▶ [Try it]
From the listing, collect all lines containing the word "json".

▶ [Records supplied]
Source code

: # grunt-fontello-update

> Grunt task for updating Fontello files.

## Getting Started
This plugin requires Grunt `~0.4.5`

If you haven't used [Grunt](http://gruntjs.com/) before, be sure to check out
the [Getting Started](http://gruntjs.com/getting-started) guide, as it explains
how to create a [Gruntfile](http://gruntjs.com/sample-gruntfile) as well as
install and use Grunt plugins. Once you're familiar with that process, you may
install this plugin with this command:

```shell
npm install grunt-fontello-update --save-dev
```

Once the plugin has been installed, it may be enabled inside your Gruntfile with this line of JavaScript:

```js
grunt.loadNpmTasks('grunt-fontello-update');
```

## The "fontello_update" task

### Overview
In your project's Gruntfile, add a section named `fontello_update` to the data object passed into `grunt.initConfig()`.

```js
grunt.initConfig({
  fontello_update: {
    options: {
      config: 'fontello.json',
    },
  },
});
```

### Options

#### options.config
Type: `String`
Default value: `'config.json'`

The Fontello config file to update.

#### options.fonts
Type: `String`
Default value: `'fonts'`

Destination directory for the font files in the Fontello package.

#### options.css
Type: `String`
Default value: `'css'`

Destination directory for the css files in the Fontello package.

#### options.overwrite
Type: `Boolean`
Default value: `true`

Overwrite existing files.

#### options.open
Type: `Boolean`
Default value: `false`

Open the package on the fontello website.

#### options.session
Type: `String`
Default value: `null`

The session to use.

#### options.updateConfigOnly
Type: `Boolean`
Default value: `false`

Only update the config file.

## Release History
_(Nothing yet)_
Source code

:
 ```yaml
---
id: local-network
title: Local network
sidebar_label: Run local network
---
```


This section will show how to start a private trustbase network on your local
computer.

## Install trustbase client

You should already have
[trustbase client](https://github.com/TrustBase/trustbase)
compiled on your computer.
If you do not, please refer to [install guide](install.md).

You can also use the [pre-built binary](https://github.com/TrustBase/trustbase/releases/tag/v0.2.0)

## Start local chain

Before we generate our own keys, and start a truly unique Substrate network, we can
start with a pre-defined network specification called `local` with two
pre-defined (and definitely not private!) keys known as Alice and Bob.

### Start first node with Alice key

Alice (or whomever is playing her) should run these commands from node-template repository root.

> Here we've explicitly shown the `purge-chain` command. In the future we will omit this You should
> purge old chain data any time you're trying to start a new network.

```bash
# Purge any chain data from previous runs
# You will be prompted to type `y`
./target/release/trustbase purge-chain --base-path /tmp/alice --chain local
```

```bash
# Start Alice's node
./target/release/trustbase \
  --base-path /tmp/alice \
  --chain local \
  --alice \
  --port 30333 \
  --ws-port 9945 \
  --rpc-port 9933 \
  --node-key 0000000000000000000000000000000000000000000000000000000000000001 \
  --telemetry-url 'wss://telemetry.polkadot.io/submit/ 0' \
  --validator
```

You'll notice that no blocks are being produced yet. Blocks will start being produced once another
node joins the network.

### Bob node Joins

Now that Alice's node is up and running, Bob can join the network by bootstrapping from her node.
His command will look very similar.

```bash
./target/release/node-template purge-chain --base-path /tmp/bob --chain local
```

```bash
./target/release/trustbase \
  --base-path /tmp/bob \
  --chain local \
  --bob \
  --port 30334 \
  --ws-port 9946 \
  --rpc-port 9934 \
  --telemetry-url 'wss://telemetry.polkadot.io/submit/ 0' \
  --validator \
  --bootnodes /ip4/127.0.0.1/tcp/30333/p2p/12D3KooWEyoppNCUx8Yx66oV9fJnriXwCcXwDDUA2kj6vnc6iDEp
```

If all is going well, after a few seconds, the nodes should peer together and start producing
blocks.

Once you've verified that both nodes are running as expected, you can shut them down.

▶ [Solution to the exercise]
      config: 'fontello.json',
Default value: `'config.json'`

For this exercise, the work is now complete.